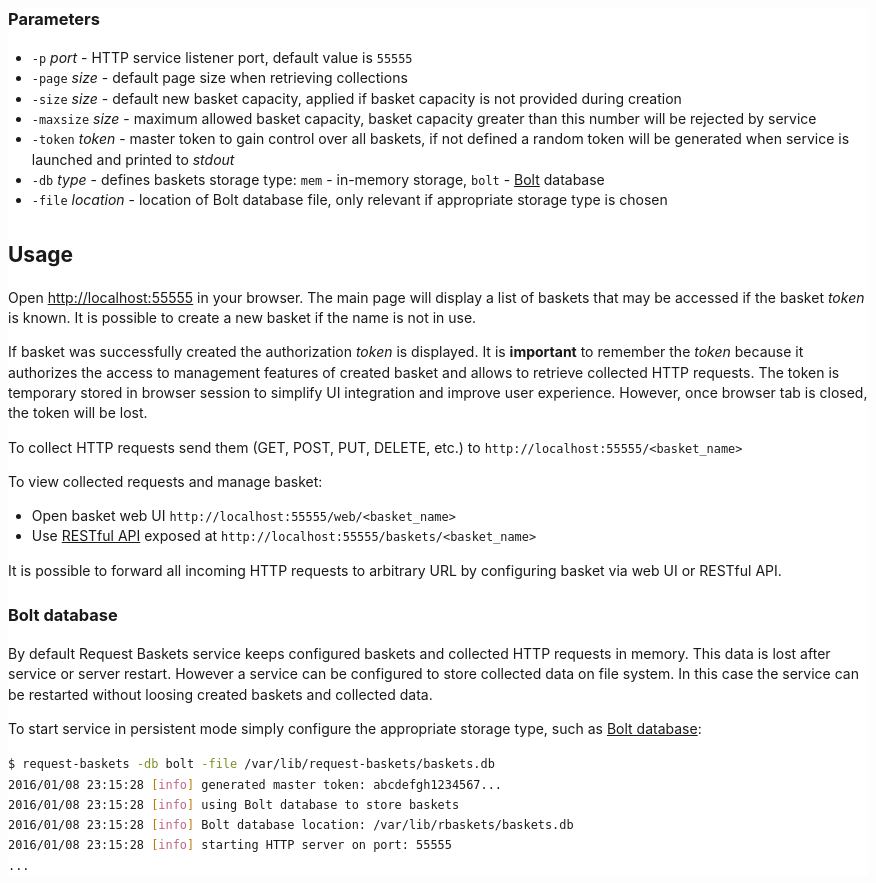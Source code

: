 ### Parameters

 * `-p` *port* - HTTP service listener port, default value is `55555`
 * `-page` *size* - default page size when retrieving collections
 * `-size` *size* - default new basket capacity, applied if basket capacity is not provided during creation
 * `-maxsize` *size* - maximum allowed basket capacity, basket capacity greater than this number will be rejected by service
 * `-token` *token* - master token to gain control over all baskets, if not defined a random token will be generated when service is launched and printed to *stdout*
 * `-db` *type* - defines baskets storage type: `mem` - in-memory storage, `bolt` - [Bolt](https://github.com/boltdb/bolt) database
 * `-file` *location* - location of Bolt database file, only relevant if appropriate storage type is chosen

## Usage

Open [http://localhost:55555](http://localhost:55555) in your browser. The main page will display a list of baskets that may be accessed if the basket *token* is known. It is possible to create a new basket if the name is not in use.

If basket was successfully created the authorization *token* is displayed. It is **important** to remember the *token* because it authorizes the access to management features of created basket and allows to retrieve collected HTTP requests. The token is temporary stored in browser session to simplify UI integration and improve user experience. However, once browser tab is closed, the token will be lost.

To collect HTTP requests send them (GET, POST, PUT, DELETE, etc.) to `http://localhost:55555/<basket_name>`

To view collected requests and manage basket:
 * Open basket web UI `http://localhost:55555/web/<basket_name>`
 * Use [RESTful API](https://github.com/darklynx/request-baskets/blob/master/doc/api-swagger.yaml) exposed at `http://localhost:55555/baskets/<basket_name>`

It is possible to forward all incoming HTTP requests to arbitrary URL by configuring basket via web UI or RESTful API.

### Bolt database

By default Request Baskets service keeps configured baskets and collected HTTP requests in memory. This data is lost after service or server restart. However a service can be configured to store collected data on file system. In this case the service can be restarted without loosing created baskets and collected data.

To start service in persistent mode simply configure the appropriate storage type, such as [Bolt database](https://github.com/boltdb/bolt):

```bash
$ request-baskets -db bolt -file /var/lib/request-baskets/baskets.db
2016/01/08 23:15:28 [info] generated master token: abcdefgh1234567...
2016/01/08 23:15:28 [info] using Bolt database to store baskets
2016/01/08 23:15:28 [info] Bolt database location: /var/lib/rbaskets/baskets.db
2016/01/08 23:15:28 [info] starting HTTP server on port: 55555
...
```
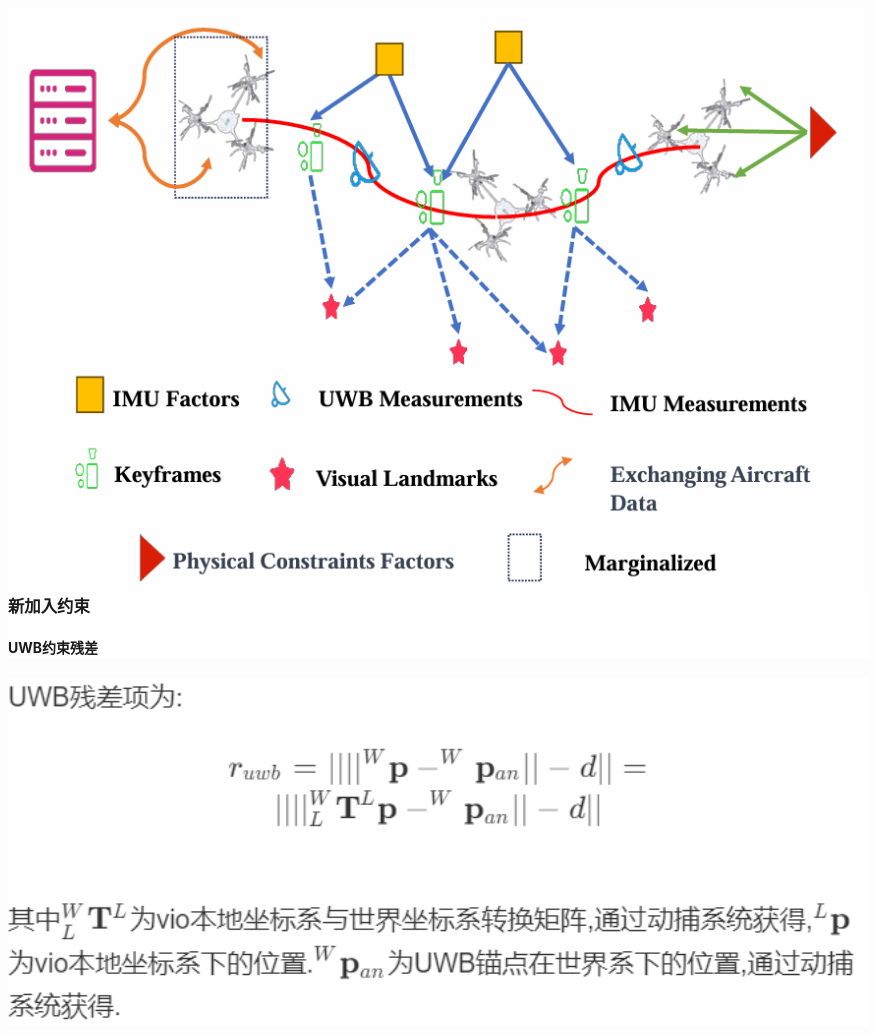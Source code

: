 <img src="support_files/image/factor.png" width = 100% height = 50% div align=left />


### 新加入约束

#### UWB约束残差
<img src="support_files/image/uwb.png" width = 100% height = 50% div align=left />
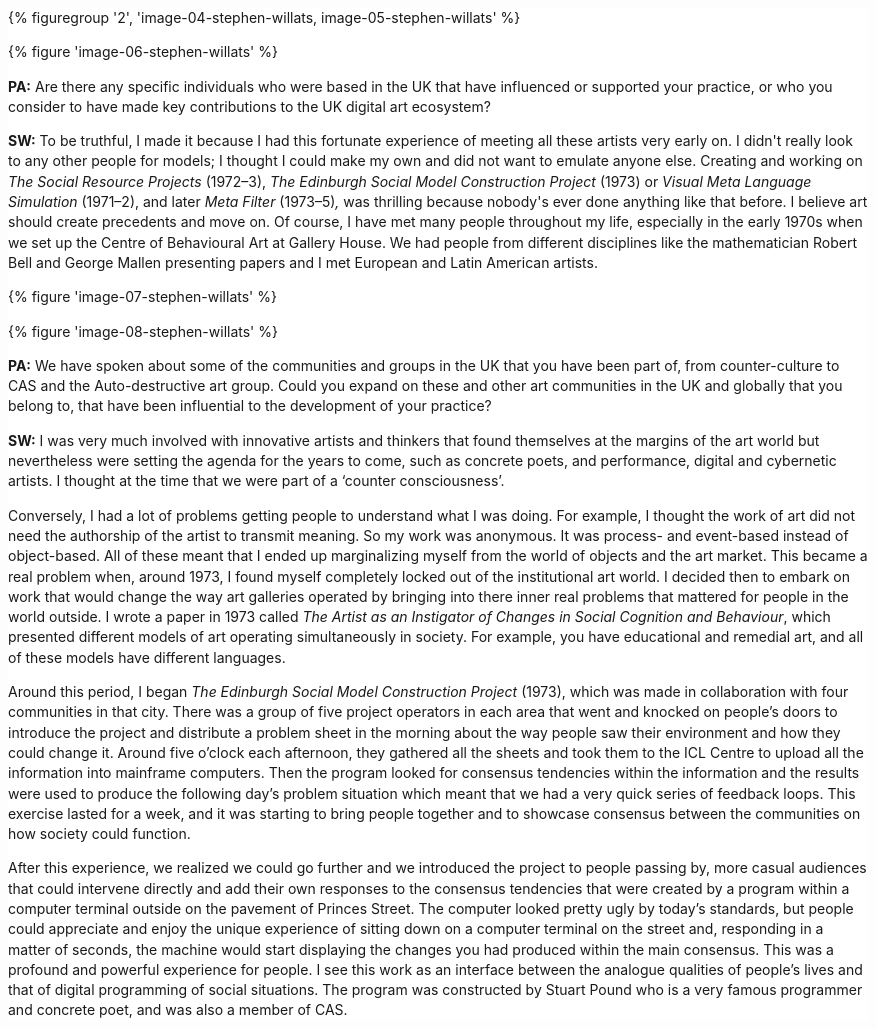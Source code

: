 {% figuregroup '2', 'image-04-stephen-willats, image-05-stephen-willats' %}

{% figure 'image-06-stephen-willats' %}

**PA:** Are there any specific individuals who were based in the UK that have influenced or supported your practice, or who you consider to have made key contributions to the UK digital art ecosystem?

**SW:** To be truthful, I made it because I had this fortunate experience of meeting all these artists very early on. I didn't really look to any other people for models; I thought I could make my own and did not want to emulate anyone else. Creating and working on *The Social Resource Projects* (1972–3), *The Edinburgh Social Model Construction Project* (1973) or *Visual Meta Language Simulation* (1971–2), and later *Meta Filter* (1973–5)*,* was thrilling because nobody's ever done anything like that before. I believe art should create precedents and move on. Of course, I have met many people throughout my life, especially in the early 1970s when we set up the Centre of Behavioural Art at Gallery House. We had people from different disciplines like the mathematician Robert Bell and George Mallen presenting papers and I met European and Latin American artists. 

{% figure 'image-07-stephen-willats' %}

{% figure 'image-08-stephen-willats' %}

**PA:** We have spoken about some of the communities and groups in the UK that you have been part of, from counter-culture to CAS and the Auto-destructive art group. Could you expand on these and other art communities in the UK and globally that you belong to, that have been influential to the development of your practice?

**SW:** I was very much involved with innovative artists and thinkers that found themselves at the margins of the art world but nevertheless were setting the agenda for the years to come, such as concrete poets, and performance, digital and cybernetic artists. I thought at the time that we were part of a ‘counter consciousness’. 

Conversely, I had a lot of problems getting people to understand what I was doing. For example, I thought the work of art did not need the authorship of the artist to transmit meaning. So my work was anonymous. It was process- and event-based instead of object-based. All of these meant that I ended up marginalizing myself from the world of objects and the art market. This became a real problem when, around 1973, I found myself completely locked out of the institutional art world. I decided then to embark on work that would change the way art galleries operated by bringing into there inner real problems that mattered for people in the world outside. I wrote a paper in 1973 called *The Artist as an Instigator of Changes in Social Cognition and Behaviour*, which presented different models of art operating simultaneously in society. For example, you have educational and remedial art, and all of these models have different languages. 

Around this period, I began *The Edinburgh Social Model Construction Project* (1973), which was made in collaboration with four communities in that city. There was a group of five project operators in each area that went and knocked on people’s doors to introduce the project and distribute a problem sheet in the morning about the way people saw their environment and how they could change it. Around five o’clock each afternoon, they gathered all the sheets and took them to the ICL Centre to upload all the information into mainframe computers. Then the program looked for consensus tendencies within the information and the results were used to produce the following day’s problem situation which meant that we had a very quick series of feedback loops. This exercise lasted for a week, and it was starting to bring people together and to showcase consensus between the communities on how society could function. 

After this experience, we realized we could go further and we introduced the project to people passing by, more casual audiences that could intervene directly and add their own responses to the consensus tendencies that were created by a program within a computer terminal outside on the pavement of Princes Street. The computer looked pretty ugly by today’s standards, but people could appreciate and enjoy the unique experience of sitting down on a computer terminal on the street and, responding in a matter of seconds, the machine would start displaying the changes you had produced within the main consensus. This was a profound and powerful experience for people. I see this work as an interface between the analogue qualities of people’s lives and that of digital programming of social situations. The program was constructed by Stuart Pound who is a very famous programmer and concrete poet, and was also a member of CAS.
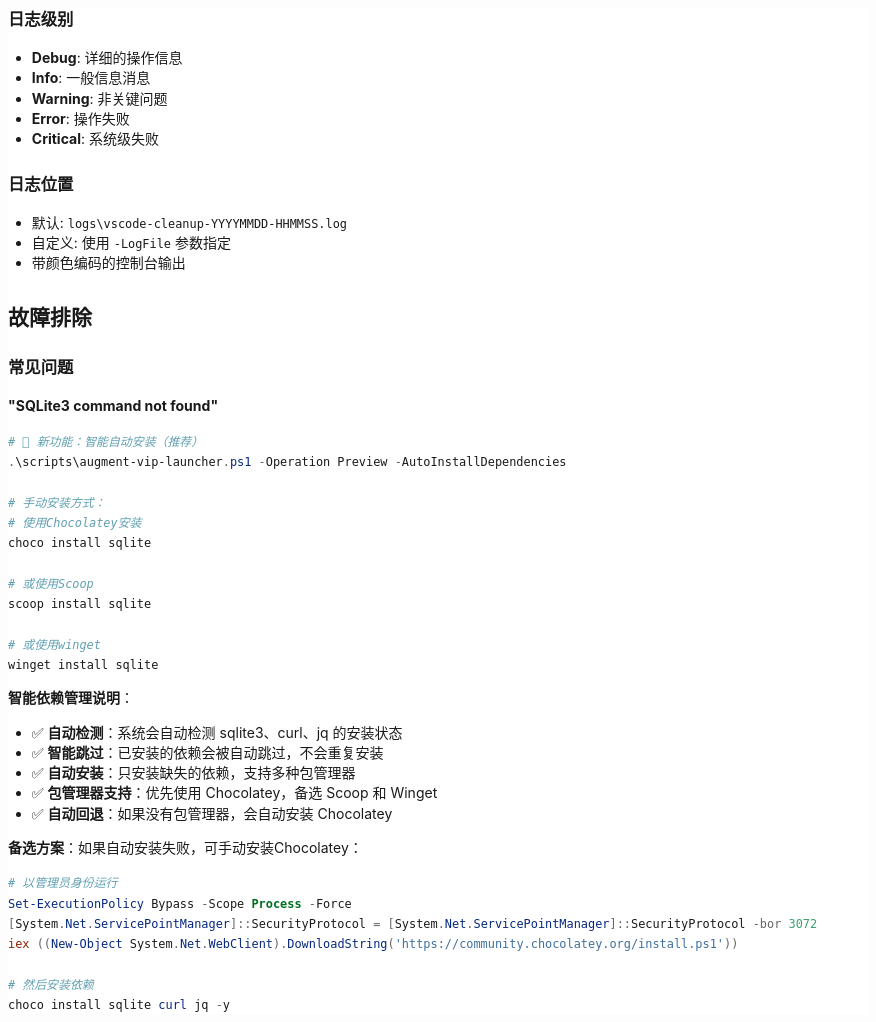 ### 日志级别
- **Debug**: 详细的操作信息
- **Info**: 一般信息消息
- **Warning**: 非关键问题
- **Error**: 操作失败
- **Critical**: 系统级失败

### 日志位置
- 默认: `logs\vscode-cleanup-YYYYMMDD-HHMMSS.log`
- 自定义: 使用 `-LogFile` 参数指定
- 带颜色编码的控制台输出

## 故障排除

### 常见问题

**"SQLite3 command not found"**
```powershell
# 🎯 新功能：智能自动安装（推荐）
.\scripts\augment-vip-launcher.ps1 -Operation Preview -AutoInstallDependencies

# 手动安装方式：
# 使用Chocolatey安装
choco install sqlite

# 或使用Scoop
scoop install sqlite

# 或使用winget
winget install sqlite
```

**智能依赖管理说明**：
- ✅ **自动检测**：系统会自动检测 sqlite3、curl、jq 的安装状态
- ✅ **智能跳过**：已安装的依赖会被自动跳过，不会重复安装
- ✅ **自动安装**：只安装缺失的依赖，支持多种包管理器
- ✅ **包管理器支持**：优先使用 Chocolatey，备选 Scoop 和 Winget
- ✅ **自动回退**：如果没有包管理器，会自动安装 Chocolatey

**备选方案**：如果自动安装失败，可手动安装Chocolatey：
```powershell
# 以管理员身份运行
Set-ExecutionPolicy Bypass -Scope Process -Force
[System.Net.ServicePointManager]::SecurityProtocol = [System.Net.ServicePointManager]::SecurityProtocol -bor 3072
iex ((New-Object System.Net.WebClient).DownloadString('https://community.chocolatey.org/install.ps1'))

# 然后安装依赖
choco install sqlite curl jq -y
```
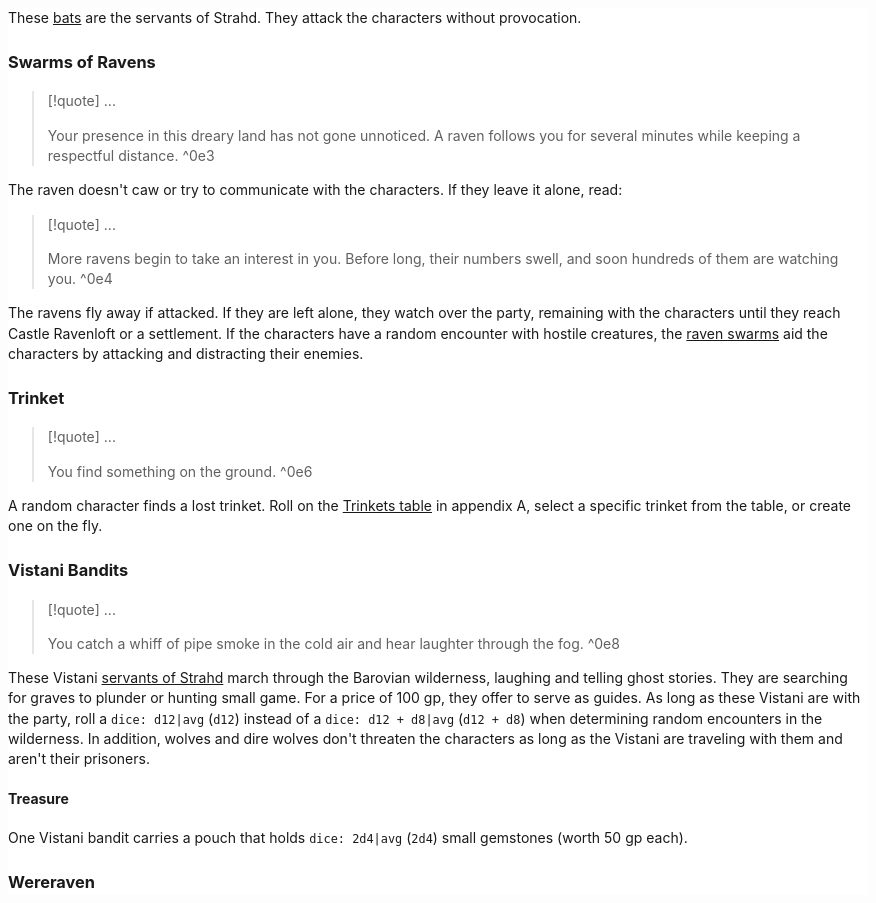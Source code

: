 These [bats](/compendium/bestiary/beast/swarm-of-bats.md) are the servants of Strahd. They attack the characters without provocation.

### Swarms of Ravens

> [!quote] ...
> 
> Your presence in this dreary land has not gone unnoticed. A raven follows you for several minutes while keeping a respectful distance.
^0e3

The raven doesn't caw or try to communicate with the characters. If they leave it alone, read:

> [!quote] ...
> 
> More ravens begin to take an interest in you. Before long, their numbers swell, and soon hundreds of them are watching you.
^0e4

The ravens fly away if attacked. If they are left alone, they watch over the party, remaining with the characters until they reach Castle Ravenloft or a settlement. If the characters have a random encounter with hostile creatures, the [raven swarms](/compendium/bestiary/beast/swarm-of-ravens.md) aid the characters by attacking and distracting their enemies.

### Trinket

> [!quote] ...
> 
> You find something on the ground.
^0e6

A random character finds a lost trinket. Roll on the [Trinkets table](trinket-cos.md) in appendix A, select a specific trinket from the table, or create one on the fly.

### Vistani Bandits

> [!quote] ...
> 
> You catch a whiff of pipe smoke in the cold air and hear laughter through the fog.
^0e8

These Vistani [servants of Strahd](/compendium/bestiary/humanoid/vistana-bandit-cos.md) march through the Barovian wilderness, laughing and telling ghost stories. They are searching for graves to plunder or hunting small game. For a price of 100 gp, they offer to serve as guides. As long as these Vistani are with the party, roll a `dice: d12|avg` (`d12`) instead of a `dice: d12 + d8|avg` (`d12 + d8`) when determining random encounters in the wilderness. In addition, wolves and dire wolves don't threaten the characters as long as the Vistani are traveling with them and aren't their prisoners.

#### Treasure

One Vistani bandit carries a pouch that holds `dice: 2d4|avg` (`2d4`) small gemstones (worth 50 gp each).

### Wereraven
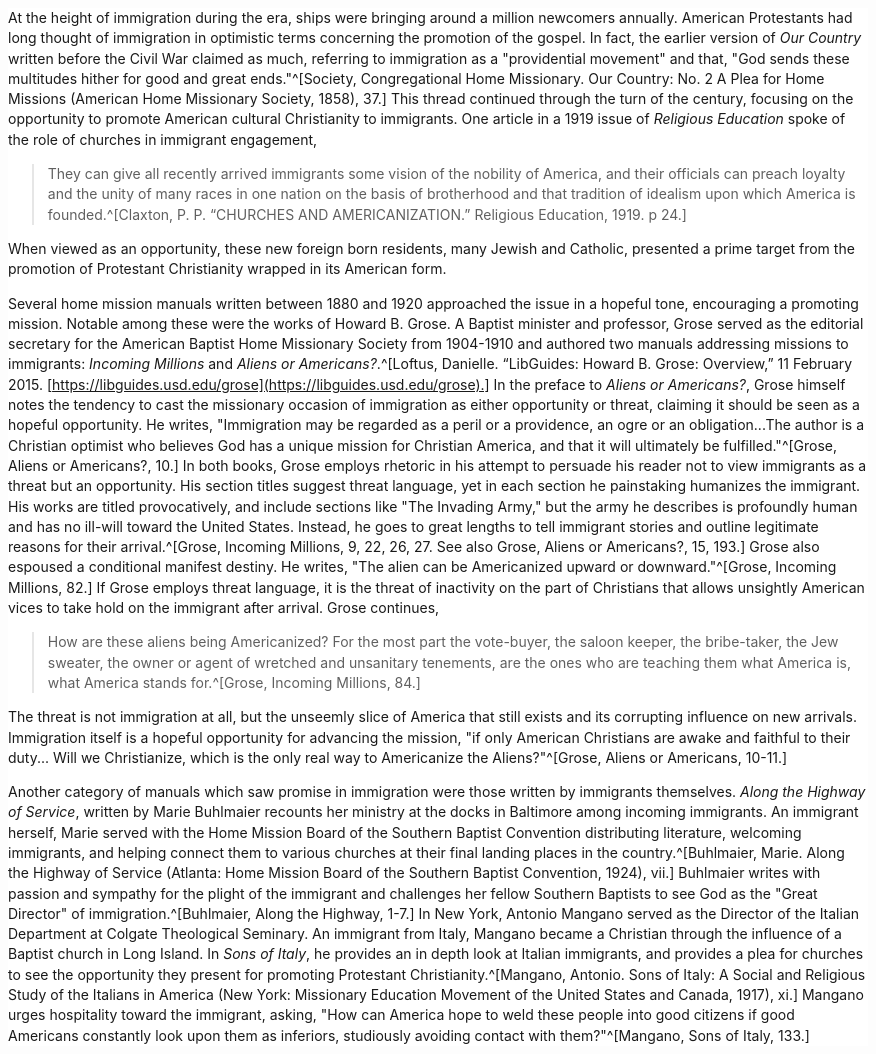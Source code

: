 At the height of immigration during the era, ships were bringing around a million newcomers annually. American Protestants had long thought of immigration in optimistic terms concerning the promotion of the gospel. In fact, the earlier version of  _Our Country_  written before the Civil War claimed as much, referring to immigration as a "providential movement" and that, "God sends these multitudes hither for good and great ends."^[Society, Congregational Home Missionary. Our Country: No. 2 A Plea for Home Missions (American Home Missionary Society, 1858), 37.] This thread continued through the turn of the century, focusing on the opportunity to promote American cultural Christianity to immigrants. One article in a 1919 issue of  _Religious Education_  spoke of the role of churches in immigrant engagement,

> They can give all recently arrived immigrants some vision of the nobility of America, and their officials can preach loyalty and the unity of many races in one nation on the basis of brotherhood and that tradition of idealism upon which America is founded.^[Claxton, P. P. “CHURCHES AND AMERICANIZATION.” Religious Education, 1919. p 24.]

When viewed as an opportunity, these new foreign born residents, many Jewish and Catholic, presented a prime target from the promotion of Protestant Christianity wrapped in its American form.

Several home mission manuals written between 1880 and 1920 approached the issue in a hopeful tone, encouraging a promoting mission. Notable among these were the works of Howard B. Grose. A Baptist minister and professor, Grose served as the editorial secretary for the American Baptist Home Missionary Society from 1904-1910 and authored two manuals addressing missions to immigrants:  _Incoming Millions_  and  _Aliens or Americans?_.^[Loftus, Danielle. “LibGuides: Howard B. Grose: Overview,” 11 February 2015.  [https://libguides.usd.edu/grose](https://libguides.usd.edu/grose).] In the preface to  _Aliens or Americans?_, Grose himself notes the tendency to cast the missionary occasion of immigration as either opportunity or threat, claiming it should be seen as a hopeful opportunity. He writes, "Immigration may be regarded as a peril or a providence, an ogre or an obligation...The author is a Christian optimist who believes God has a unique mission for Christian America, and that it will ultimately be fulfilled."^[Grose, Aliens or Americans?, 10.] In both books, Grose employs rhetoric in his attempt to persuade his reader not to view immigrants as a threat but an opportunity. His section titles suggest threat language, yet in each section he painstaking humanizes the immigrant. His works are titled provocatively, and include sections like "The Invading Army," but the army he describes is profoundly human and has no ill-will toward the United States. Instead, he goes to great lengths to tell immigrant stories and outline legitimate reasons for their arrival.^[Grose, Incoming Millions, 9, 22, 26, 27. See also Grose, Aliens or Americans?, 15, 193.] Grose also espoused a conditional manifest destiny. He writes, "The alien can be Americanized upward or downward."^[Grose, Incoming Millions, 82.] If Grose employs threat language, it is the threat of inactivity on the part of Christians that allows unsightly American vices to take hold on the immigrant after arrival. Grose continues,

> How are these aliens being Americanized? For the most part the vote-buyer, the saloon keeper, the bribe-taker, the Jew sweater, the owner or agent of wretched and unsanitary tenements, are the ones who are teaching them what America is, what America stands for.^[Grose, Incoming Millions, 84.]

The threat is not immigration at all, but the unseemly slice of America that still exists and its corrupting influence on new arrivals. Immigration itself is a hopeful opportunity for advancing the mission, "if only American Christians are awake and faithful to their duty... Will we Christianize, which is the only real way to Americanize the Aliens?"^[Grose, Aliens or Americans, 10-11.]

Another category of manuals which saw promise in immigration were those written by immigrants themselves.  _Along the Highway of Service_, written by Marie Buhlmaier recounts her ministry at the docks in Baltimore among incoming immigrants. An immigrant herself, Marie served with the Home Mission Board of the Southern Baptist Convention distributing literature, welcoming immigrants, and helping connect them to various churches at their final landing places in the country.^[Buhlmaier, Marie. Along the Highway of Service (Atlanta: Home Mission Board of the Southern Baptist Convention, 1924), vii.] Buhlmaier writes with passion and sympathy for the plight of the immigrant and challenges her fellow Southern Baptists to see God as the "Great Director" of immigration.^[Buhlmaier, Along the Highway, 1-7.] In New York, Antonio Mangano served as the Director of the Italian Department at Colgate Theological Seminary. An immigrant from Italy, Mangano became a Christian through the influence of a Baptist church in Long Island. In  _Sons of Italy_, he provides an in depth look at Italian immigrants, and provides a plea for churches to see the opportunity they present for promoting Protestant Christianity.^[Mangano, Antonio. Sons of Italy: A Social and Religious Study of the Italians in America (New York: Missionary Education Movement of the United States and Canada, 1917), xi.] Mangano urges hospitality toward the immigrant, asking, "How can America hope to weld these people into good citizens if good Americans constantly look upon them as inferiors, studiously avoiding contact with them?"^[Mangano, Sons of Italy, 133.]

• **Exercise brief**
Go through the records above, find every line with the word "width", and list those lines.

• **Result**
: <img src="support_files/image/factor.png" width = 100% height = 50% div align=left />
<img src="support_files/image/uwb.png" width = 100% height = 50% div align=left />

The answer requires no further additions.